Nye ch. 1

Preface: Nye wants us to think about how living in an intensely technological world affects our lives.
            and book face off He is asking a series of questions about technology
Nye wants us to see that technology is something like storytelling (narrative) How is it useful to understand technology as a narrative, not just a tool?

technology is about being able to modify our environment, about choices

Can we define technology?definition of technology

Since 1850 new technology has increasingly come from new discoveries in formal science.  if you take that approach it speeds up technological progress and makes it more predictable. 
Is this where all new technology comes from?
Nye is interested not just in a dictionary definition but in what technology does for us.
We can't say technology is unique to human beings as animals use it too

technology =

what are the turning points in controlling nature?

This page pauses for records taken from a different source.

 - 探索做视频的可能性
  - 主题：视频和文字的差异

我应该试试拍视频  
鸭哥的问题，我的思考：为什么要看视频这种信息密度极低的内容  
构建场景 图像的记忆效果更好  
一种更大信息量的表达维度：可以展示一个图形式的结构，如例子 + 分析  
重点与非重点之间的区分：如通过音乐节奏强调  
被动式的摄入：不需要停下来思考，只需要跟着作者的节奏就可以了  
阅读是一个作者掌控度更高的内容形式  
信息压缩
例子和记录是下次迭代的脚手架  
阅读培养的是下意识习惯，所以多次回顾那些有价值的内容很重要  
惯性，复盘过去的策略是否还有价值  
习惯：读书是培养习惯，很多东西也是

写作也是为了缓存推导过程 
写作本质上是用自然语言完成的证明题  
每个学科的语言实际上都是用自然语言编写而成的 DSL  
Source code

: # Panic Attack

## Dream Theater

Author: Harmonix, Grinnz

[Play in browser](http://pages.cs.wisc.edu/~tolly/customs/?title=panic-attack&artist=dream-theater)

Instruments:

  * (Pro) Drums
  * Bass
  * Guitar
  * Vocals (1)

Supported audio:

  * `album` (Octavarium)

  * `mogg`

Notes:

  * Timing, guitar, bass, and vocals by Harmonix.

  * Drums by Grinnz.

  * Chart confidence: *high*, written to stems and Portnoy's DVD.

Along with the scientific and industrial revolutions (17th and 19th centuries, respectively) came a new respect for technology.  New attitudes towards technology--that technology will make us rich and that "science and invention were the engines of progress" (p. 9)

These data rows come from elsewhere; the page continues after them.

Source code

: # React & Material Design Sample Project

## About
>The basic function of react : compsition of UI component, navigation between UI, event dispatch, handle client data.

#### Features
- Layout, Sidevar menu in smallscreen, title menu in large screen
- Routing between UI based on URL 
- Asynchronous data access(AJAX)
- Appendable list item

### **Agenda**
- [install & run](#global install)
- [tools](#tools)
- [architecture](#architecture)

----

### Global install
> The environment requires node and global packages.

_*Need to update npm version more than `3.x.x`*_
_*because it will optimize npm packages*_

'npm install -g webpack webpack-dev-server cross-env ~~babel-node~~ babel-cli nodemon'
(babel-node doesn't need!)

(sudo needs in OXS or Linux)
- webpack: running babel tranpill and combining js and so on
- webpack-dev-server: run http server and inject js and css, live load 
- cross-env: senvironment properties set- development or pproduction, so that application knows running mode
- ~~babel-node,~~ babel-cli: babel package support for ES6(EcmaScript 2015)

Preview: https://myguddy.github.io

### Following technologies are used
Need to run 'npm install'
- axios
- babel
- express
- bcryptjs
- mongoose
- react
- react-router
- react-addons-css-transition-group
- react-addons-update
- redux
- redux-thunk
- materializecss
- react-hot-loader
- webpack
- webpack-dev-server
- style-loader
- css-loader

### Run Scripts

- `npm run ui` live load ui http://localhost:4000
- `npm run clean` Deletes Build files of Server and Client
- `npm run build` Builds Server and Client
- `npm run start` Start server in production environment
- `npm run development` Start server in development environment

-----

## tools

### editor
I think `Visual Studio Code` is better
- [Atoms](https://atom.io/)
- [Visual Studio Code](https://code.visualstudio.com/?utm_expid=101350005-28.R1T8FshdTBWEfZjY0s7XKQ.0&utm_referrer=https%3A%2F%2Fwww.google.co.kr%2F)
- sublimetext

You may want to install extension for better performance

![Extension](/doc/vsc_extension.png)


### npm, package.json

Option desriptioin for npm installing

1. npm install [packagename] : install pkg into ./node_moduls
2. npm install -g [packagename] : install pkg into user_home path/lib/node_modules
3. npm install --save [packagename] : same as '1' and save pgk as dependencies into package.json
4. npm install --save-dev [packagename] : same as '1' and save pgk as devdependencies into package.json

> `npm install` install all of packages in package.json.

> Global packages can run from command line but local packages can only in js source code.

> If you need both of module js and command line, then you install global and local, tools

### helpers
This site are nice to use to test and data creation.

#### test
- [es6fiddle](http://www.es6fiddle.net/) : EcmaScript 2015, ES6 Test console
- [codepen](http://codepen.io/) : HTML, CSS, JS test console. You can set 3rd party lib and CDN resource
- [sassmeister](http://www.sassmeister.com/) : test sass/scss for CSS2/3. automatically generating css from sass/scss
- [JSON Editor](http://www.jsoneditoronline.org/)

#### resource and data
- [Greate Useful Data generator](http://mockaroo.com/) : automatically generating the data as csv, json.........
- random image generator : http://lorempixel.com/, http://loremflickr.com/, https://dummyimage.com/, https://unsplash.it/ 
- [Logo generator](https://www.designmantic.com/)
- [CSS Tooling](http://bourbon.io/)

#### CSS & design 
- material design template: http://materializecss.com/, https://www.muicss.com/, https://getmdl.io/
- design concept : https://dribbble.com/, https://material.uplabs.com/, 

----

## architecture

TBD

from the scientific revolution until the late 19th century the relationship between science and technology is confused

what we call technology had been just something that craftspeople do, and the word as we use it today wasn't even used
now it began to be seen as a field of study, as something coherent and interesting

Consider the word: technology (used to mean only the scientific kind of technology, or at least the systematic study of tools, now we use it more broadly)

The Oxford English Dictionary gives the following definitions:
1.      a. A discourse or treatise on an art or arts; the scientific study of the practical or industrial arts.
b. Practical arts collectively.
c. A particular practical or industrial art.
d. "high-technology" applied to a firm, industry, etc., that produces or utilizes highly advanced and specialized technology, or to the products of such a firm.  Similarly low-technology.
2. The terminology of a particular art or subject; technical nomenclature.
3. In Greek: systematic treatment (of grammar, etc.), Obsolete. rare.
4. Special Combinations: technology assessment, the assessment of the effects on society of new technology; technology transfer, the transfer of new technology or advanced technological information from the developed to the less developed countries of the world.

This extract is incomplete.